* [Extracted records]
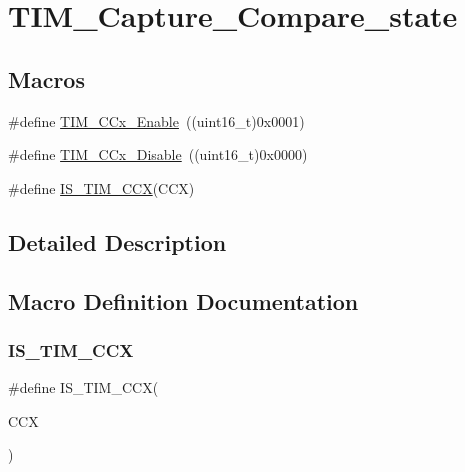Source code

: \hypertarget{group___t_i_m___capture___compare__state}{}\section{T\+I\+M\+\_\+\+Capture\+\_\+\+Compare\+\_\+state}
\label{group___t_i_m___capture___compare__state}
\subsection*{Macros}
\begin{DoxyCompactItemize}
\item 
\#define \mbox{\hyperlink{group___t_i_m___capture___compare__state_ga6acaeb60dad50ce9799ae9f62ed7719a}{T\+I\+M\+\_\+\+C\+Cx\+\_\+\+Enable}}~((uint16\+\_\+t)0x0001)
\item 
\#define \mbox{\hyperlink{group___t_i_m___capture___compare__state_gaa1441f66393b9daa9f97efb29b364cd3}{T\+I\+M\+\_\+\+C\+Cx\+\_\+\+Disable}}~((uint16\+\_\+t)0x0000)
\item 
\#define \mbox{\hyperlink{group___t_i_m___capture___compare__state_ga5b7461e8c9c25f6fa082118c95b02ba1}{I\+S\+\_\+\+T\+I\+M\+\_\+\+C\+CX}}(C\+CX)
\end{DoxyCompactItemize}


\subsection{Detailed Description}


\subsection{Macro Definition Documentation}
\mbox{\label{group___t_i_m___capture___compare__state_ga5b7461e8c9c25f6fa082118c95b02ba1}} 
\subsubsection{\texorpdfstring{IS\_TIM\_CCX}{IS\_TIM\_CCX}}
{\footnotesize\ttfamily \#define I\+S\+\_\+\+T\+I\+M\+\_\+\+C\+CX(\begin{DoxyParamCaption}\item[{}]{C\+CX }\end{DoxyParamCaption})}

* [Instructions for the task] Copy every entry exactly; drop the pictures.

* [Written answer]
Source code

: \hypertarget{group___t_i_m___capture___compare__state}{}\section{T\+I\+M\+\_\+\+Capture\+\_\+\+Compare\+\_\+state}
\label{group___t_i_m___capture___compare__state}
\subsection*{Macros}
\begin{DoxyCompactItemize}
\item 
\#define \mbox{\hyperlink{group___t_i_m___capture___compare__state_ga6acaeb60dad50ce9799ae9f62ed7719a}{T\+I\+M\+\_\+\+C\+Cx\+\_\+\+Enable}}~((uint16\+\_\+t)0x0001)
\item 
\#define \mbox{\hyperlink{group___t_i_m___capture___compare__state_gaa1441f66393b9daa9f97efb29b364cd3}{T\+I\+M\+\_\+\+C\+Cx\+\_\+\+Disable}}~((uint16\+\_\+t)0x0000)
\item 
\#define \mbox{\hyperlink{group___t_i_m___capture___compare__state_ga5b7461e8c9c25f6fa082118c95b02ba1}{I\+S\+\_\+\+T\+I\+M\+\_\+\+C\+CX}}(C\+CX)
\end{DoxyCompactItemize}


\subsection{Detailed Description}


\subsection{Macro Definition Documentation}
\mbox{\label{group___t_i_m___capture___compare__state_ga5b7461e8c9c25f6fa082118c95b02ba1}} 
\subsubsection{\texorpdfstring{IS\_TIM\_CCX}{IS\_TIM\_CCX}}
{\footnotesize\ttfamily \#define I\+S\+\_\+\+T\+I\+M\+\_\+\+C\+CX(\begin{DoxyParamCaption}\item[{}]{C\+CX }\end{DoxyParamCaption})}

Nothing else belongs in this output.